* Data for analysis:
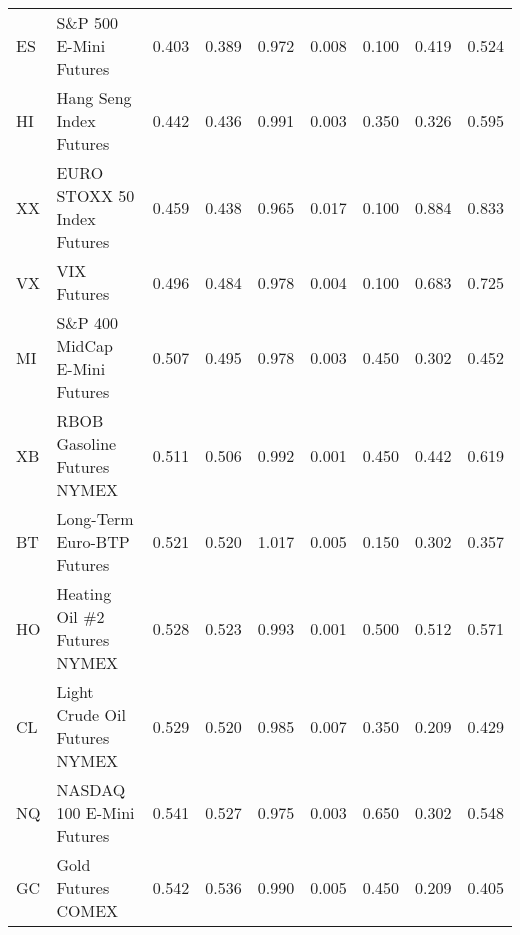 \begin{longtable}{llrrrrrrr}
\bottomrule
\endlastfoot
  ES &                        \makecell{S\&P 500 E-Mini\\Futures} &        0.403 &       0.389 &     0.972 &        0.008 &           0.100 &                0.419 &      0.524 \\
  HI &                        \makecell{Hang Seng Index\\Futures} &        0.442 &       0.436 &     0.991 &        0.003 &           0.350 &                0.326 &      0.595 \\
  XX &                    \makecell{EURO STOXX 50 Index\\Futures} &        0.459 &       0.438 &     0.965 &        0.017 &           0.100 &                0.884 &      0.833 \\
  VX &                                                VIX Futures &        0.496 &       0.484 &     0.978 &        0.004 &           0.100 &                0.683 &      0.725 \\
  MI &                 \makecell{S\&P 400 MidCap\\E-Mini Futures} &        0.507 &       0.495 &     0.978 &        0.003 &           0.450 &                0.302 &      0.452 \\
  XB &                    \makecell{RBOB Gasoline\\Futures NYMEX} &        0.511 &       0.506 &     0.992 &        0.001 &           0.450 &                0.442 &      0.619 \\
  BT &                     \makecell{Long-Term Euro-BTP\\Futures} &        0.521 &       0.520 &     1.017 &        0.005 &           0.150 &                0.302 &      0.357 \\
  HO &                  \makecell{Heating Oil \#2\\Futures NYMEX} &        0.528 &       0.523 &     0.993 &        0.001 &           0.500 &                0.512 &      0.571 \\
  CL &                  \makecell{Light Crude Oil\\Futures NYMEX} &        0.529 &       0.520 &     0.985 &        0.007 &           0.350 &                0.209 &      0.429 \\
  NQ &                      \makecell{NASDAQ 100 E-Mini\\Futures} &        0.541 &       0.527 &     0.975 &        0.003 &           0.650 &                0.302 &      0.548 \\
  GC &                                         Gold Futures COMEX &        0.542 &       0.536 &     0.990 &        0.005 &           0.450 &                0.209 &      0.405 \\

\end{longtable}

...

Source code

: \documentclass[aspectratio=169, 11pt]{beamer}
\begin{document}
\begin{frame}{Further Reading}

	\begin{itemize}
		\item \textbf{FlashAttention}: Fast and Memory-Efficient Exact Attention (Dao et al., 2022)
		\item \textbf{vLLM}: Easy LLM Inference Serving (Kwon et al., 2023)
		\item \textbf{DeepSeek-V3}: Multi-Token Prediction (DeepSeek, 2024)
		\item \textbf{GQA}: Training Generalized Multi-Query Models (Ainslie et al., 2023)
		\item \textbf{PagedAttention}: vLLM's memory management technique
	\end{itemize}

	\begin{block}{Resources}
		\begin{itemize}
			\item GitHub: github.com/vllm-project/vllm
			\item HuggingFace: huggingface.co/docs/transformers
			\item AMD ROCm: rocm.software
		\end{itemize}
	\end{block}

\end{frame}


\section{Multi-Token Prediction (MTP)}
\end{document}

* Work instruction:
Find the word "frame" in the records and pull out each line that has it.

* Response below:
\begin{frame}{Further Reading}
\end{frame}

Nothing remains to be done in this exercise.